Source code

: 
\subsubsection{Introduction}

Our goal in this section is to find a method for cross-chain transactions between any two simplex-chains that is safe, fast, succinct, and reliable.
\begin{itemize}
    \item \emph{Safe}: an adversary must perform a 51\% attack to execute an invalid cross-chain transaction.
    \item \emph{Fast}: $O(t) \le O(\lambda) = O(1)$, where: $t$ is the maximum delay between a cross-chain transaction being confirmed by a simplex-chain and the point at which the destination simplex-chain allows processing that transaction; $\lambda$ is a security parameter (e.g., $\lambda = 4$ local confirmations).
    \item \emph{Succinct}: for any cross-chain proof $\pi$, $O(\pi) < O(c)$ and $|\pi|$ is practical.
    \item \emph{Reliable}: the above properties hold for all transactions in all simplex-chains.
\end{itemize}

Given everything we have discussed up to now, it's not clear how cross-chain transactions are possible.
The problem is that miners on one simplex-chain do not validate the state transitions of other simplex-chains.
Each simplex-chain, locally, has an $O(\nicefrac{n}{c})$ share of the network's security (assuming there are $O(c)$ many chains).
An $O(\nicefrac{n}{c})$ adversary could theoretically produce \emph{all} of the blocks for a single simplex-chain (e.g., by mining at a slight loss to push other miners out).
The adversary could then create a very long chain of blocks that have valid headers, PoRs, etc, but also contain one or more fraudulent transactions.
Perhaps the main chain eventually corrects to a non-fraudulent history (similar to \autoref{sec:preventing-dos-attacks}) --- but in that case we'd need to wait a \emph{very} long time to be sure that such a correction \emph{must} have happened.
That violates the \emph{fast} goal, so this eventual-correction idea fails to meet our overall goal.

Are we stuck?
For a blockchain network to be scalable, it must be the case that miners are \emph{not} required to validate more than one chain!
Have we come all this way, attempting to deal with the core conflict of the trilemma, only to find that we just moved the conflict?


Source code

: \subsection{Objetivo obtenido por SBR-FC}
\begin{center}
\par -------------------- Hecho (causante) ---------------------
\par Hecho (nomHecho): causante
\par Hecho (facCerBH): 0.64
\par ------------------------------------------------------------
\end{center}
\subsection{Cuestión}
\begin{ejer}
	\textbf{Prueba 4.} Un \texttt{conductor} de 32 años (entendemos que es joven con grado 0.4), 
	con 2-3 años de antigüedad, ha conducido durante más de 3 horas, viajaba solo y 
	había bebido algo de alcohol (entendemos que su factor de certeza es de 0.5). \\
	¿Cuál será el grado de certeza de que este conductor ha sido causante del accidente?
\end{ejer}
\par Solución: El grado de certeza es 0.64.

-*-*-

# Aim of the exercise
Write out exactly the lines above between the line with "The problem is" and the line with "Are we stuck?", inclusive, and nothing beyond them.

# Finished task
The problem is that miners on one simplex-chain do not validate the state transitions of other simplex-chains.
Each simplex-chain, locally, has an $O(\nicefrac{n}{c})$ share of the network's security (assuming there are $O(c)$ many chains).
An $O(\nicefrac{n}{c})$ adversary could theoretically produce \emph{all} of the blocks for a single simplex-chain (e.g., by mining at a slight loss to push other miners out).
The adversary could then create a very long chain of blocks that have valid headers, PoRs, etc, but also contain one or more fraudulent transactions.
Perhaps the main chain eventually corrects to a non-fraudulent history (similar to \autoref{sec:preventing-dos-attacks}) --- but in that case we'd need to wait a \emph{very} long time to be sure that such a correction \emph{must} have happened.
That violates the \emph{fast} goal, so this eventual-correction idea fails to meet our overall goal.

Are we stuck?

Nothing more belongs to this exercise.